> [AIM OF THE EXERCISE] Please repeat exactly the lines below from the one containing "a type which earlier systems do not support." down to the one containing "(because Chorλ has", both included, and nothing else.

== DATASET ENTRIES

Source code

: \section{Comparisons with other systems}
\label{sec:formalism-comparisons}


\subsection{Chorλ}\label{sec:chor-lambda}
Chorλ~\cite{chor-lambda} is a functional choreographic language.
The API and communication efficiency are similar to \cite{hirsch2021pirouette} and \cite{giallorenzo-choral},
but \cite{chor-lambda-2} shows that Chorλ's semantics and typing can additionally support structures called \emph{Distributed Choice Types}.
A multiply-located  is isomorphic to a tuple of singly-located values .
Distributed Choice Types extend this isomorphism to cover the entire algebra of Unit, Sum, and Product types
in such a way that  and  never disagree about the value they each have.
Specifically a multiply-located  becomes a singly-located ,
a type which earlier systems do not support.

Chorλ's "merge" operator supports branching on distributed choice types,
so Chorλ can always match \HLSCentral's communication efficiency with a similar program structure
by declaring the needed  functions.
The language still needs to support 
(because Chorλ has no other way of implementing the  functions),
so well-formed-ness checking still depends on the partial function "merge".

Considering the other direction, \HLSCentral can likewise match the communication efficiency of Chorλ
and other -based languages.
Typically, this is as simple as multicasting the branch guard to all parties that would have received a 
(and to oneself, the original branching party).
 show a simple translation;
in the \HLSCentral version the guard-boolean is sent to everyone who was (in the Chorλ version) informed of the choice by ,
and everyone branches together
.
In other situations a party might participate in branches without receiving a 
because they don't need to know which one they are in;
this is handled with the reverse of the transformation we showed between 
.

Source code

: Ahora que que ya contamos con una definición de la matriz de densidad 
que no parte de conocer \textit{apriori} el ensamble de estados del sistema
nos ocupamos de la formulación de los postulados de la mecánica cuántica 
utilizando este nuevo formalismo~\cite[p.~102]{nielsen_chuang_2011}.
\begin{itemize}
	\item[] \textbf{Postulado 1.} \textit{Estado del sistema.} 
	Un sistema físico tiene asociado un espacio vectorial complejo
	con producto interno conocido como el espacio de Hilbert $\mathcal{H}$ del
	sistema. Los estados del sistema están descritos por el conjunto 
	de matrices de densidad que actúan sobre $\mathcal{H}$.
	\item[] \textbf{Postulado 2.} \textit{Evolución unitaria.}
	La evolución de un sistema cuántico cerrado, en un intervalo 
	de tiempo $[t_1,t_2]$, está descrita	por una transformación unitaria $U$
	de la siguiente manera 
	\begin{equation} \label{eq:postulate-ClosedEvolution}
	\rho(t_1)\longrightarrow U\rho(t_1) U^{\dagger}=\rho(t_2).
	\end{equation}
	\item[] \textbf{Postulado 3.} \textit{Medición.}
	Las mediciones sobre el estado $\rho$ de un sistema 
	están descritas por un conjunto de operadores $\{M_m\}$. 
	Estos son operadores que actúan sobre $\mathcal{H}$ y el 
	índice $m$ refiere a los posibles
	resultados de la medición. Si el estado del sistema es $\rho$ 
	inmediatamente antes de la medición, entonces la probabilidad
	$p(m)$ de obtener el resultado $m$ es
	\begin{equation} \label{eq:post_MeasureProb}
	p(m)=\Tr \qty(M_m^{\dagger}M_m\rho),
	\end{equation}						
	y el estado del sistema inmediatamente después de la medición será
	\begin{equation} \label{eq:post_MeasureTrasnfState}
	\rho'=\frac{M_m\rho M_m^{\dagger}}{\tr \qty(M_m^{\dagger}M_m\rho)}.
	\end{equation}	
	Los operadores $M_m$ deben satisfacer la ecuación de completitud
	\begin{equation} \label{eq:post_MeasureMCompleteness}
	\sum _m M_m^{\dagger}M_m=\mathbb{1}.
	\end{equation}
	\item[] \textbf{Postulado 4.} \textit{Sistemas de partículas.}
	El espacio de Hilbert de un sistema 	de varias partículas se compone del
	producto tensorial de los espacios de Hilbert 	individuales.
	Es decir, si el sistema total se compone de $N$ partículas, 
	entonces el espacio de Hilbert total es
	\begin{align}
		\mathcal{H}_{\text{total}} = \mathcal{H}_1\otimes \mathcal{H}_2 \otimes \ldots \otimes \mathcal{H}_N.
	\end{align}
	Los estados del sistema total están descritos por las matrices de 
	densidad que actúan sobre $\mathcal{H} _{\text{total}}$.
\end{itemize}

====

> [ANSWER SECTION]
a type which earlier systems do not support.

Chorλ's "merge" operator supports branching on distributed choice types,
so Chorλ can always match \HLSCentral's communication efficiency with a similar program structure
by declaring the needed  functions.
The language still needs to support 
(because Chorλ has no other way of implementing the  functions),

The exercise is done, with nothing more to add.